Tracing in Distributed Systems With Spring Cloud Sleuth
Learn how tracing with Spring Cloud Sleuth can solve the various difficulties with traceability in distributed systems like microservices.
Join the DZone community and get the full member experience.
Join For FreeIn a distributed system, potentially many services are involved in creating a response to a single request. Not only for debugging purposes, it’s essential that the path of such a request can be traced through all involved services. This article gives an overview of the traceability problem in distributed systems and provides some tips on how to implement tracing with Spring Cloud Sleuth.

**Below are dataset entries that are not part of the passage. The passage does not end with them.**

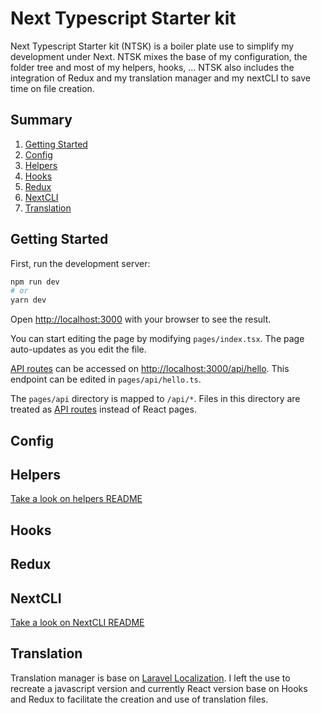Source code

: # Next Typescript Starter kit
Next Typescript Starter kit (NTSK) is a boiler plate use to simplify my development under Next. 
NTSK mixes the base of my configuration, the folder tree and most of my helpers, hooks, ... NTSK also includes the integration of Redux and my translation manager and my nextCLI to save time on file creation.

## Summary
1. [Getting Started](#getting-started)
2. [Config](#config)
3. [Helpers](#helpers)
4. [Hooks](#hooks)
5. [Redux](#redux)
6. [NextCLI](#nextcli)
7. [Translation](#translation)

## Getting Started

First, run the development server:

```bash
npm run dev
# or
yarn dev
```

Open [http://localhost:3000](http://localhost:3000) with your browser to see the result.

You can start editing the page by modifying `pages/index.tsx`. The page auto-updates as you edit the file.

[API routes](https://nextjs.org/docs/api-routes/introduction) can be accessed on [http://localhost:3000/api/hello](http://localhost:3000/api/hello). This endpoint can be edited in `pages/api/hello.ts`.

The `pages/api` directory is mapped to `/api/*`. Files in this directory are treated as [API routes](https://nextjs.org/docs/api-routes/introduction) instead of React pages.

## Config

## Helpers
[Take a look on helpers README](https://github.com/yanntouil/next-ts-starterkit/tree/main/app/helpers)
## Hooks

## Redux

## NextCLI
[Take a look on NextCLI README](https://github.com/yanntouil/next-ts-starterkit/tree/main/nextCLI)
## Translation
Translation manager is base on [Laravel Localization](https://laravel.com/docs/9.x/localization). 
I left the use to recreate a javascript version and currently React version base on Hooks and Redux to facilitate the creation and use of translation files. 
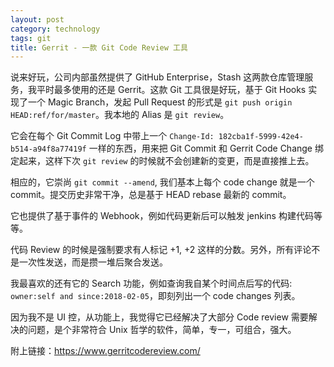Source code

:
 ```yaml
---
layout: post
category: technology
tags: git
title: Gerrit - 一款 Git Code Review 工具
---
```


说来好玩，公司内部虽然提供了 GitHub Enterprise，Stash 这两款仓库管理服务，我平时最多使用的还是 Gerrit。这款 Git 工具很是好玩，基于 Git Hooks 实现了一个 Magic Branch，发起 Pull Request 的形式是 `git push origin HEAD:ref/for/master`。我本地的 Alias 是 `git review`。

它会在每个 Git Commit Log 中带上一个 `Change-Id: 182cba1f-5999-42e4-b514-a94f8a77419f` 一样的东西，用来把 Git Commit 和 Gerrit Code Change 绑定起来，这样下次 `git review` 的时候就不会创建新的变更，而是直接推上去。

相应的，它崇尚 `git commit --amend`, 我们基本上每个 code change 就是一个 commit。提交历史非常干净，总是基于 HEAD rebase 最新的 commit。

它也提供了基于事件的 Webhook，例如代码更新后可以触发 jenkins 构建代码等等。

代码 Review 的时候是强制要求有人标记 +1, +2 这样的分数。另外，所有评论不是一次性发送，而是攒一堆后聚合发送。

我最喜欢的还有它的 Search 功能，例如查询我自某个时间点后写的代码: `owner:self and since:2018-02-05`，即刻列出一个 code changes 列表。

因为我不是 UI 控，从功能上，我觉得它已经解决了大部分 Code review 需要解决的问题，是个非常符合 Unix 哲学的软件，简单，专一，可组合，强大。

附上链接：https://www.gerritcodereview.com/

Traceability in Distributed Systems
Even in a monolithic system, tracing a bug can be hard enough. To find the root cause of an error you search through the log files of the application servers around the point in time the error occurred and hope that you find a stacktrace that explains the error. Ideally, the error message contained a correlation ID that uniquely identifies the error, so that you can just search for that correlation ID in the log files. It’s another plus when the log files are aggregated in a central, searchable log server like Graylog.
In a distributed system, this tracing gets even harder since many different services running on different machines may be involved in responding to a single request. Here, a central log server and a correlation ID are not negotiable. But the correlation ID now spans different services and thus has to be shared across service boundaries.
As an example for this article, let’s have a look at a distributed system with three services (see figure below). As result of a request getCustomerWithAddress
we expect customer and address data as a response. The customer and address data each live in the responsibility of a different service so that the initial service (the “downstream” service) has to forward a request to those (“upstream”) services and aggregate their responses.
If an error occurs in one of those upstream services, the upstream service will probably log the error. Since the downstream services receives an error response, it will probably also log an error. For a straightforward error analysis, both log entries should be connected by a shared correlation ID.
This correlation ID is usually called a trace ID. A trace ID is created when a request from outside of the system is directed at a downstream service. Within the system, the trace ID is then passed on to the upstream services so they can use them in their log entries.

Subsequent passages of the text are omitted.